At a time when most social networks are still trying to figure out how to make money from advertising, one social network is bucking the trend. LinkedIn, the social network for business professionals, has so much demand from advertisers that it will be launching its own ad network on Monday. In conjunction with ad network Collective Media (which targets high-end media sites), LinkedIn will let other select sites target its users when they visit those partner sites.
Most social networks have a hard time selling ads at more than $1 CPMs (cost per thousand impressions), but LinkedIn’s rate card shows display ads starting at $30 CPMs and going up to $76.50. Text ads range from $12 to $20 CPMs. Even with the regular discounting from the rate card that many advertisers might recieve, LinkedIn is still doing much better than most social networks. That is because it has a more desirable audience that advertisers want to reach.
LinkedIn claims 27 million registered users. According to comScore, 5.2 million from the U.S. visited the site in July (8.7 million worldwide). LinkedIn claims that the average household income of its members is $110,000, 64 percent are male, the average age is 41, and 49 percent are decision makers. (In contrast, the average Wall Street Journal reader, according to LinkedIn, makes $102,000 per household, is 48 years old, and only 40 percent are business decision makers).
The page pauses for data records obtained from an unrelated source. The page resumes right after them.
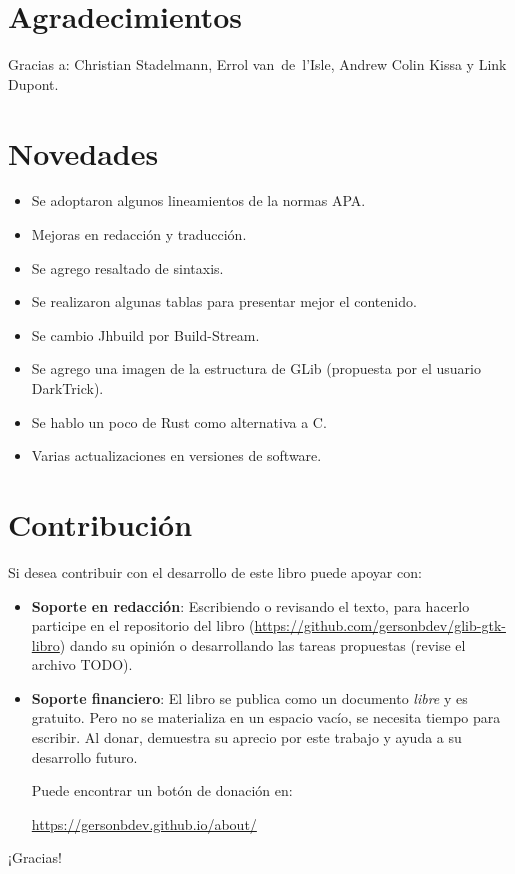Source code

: \section{Agradecimientos}
    Gracias a: Christian Stadelmann, Errol van~de~l'Isle, Andrew Colin Kissa y Link Dupont.

\newpage

\section{Novedades}

     \begin{itemize}
         \item Se adoptaron algunos lineamientos de la normas APA.
         \item Mejoras en redacción y traducción.
         \item Se agrego resaltado de sintaxis.
         \item Se realizaron algunas tablas para presentar mejor el contenido.
         \item Se cambio Jhbuild por Build-Stream.
         \item Se agrego una imagen de la estructura de GLib (propuesta por el usuario DarkTrick).
         \item Se hablo un poco de Rust como alternativa a C.
         \item Varias actualizaciones en versiones de software.
     \end{itemize}

\section{Contribución}

    \noindent
    Si desea contribuir con el desarrollo de este libro puede apoyar con:
    
    \begin{itemize}
        \item \textbf{Soporte en redacción}: Escribiendo o revisando el texto, para hacerlo participe en el repositorio del libro (\url{https://github.com/gersonbdev/glib-gtk-libro}) dando su opinión o desarrollando las tareas propuestas (revise el archivo TODO).
        
        \item \textbf{Soporte financiero}: El libro se publica como un documento \emph{libre} y es gratuito. Pero no se materializa en un espacio vacío, se necesita tiempo para escribir. Al donar, demuestra su aprecio por este trabajo y ayuda a su desarrollo futuro.
        
        Puede encontrar un botón de donación en:
    
        \url{https://gersonbdev.github.io/about/}
        
    \end{itemize}
    
    ¡Gracias!
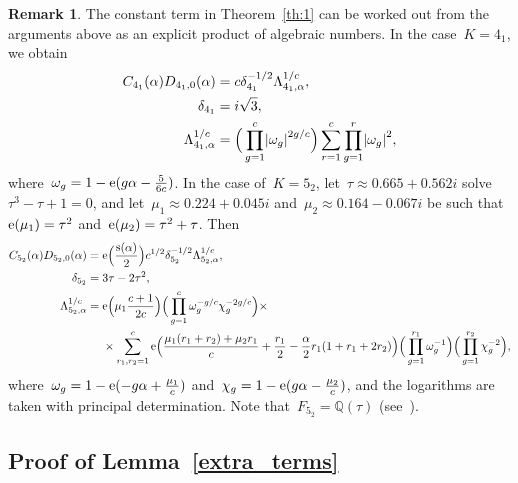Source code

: \documentclass[11pt]{amsart}
\newcommand{\Q}{\mathbb{Q}}
\theoremstyle{definition}
\newtheorem{remark}{Remark}
\newcommand{\pr}[1]{\mathchoice{\left( #1\right)}{(#1)}{(#1)}{(#1)}}
\newcommand{\e}[1][]{\ifthenelse{\equal{#1}{}}{{\rm e}}{\operatorname{e}\pr{ #1}}}
\DeclareMathOperator{\deks}{s}
\newcommand{\1}{{\mathbf 1}}
\newcommand{\abs}[1]{\left|#1\right|}
\let\originalleft\left
\let\originalright\right
\renewcommand{\left}{\mathopen{}\mathclose\bgroup\originalleft}
\renewcommand{\right}{\aftergroup\egroup\originalright}
\numberwithin{equation}{section}
\begin{document}
\begin{remark}\label{c45}
The constant term in Theorem~\ref{th:1} can be worked out from the arguments above as an explicit product of algebraic numbers. In the case~$K = 4_1$, we obtain
\begin{align*}
  C_{4_1}(\alpha)D_{4_1,0}(\alpha) = {}&{} c \delta_{4_1}^{-1/2} \Lambda_{4_1, \alpha}^{1/c}, \\
  \delta_{4_1} = {}& i\sqrt{3}, \\
  \Lambda_{4_1,\alpha}^{1/c} = {}&{} \Big(\prod_{g=1}^c \abs{\omega_g}^{2g/c}\Big)\sum_{r=1}^c \prod_{g=1}^{r} \abs{\omega_g}^2,
\end{align*}
where~$\omega_g = 1-\e(g\alpha - \tfrac5{6c})$.
In the case of~$K = 5_2$, let~$\tau \approx 0.665 + 0.562i$ solve~$\tau^3-\tau+1 =0$, and let~$\mu_1 \approx 0.224 + 0.045i$ and~$\mu_2 \approx 0.164-0.067i$ be such that~$\e(\mu_1) = \tau^2$ and~$\e(\mu_2) = \tau^2+\tau$. Then
\begin{align*}
  C_{5_2}(\alpha)D_{5_2,0}(\alpha) = {}&{} \e\Big(\frac{\deks(\alpha)}2\Big) c^{1/2} \delta_{5_2}^{-1/2} \Lambda_{5_2, \alpha}^{1/c}, \\
  \delta_{5_2} = {}& 3\tau-2\tau^2, \\
  \Lambda_{5_2,\alpha}^{1/c} = {}&{} \e\Big(\mu_1\frac{c+1}{2c}\Big) \Big(\prod_{g=1}^c \omega_g^{-g/c}\chi_g^{-2g/c}\Big) \times \\
  &{} \times\sum_{r_1, r_2 =1}^c \e\Big(\frac{\mu_1(r_1+r_2) + \mu_2 r_1}c + \frac{r_1}2 - \frac{\alpha}2 r_1(1+r_1+2r_2)\Big) \Big(\prod_{g=1}^{r_1} \omega_g^{-1}\Big) \Big(\prod_{g=1}^{r_2} \chi_g^{-2}\Big),
\end{align*}
where~$\omega_g = 1-\e(-g\alpha + \tfrac{\mu_1}c)$ and~$\chi_g = 1-\e(g\alpha - \tfrac{\mu_2}c)$, and the logarithms are taken with principal determination. Note that~$F_{5_2} = \Q(\tau)$ (see~\cite{Ohtsuki52}). \end{remark}

\subsection{Proof of Lemma~\ref{extra_terms}}\label{prolex}
\end{document}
LinkedIn already sells ads against this audience on its own site, targeted by industry, seniority, company size, geography, gender, and number of connections. Now, it will expand that targeting to other partner sites. Publishers will have to apply to become part of the ad network, but LinkedIn will probably try to sign up some of its existing content partners such as the Businessweek, CNBC, and the New York Times.
Whenever someone visits LinkedIn, a cookie will be placed on their browser, which will identify them as a LinkedIn member when they visit a partner site. Personally identifying information will be removed, but members will be grouped into different, targetable categories. As with Yahoo and Google’s similar ad-network targeting, anyone will be able to opt out of this program.
It is becoming increasingly obvious that the social networking game is not just about who has the largest audience, but also about who has the most valuable audience. The dominant social networks like MySpace try to maximize advertising dollars by focusing on the most lucrative geographic markets.
LinkedIn knows it has a valuable audience, and now wants to sell access to that audience to others. Although LinkedIn will always make more money off the ads it shows on its own site (since it doesn’t have to split those ads three ways with Collective Media and the partner sites). Perhaps LinkedIn realizes that it will never become a big enough site on its own to justify its recent $1 billion valuation. (Although employees can only sell shares at a $500 million valuation). This will create incremental revenues for LinkedIn. And for publishing site partners it offers a potentially more lucrative set of remnant inventory that it can throw ads up against.
Is this the future of all destination sites—to become ad networks and sell their audiences everywhere to the highest bidder?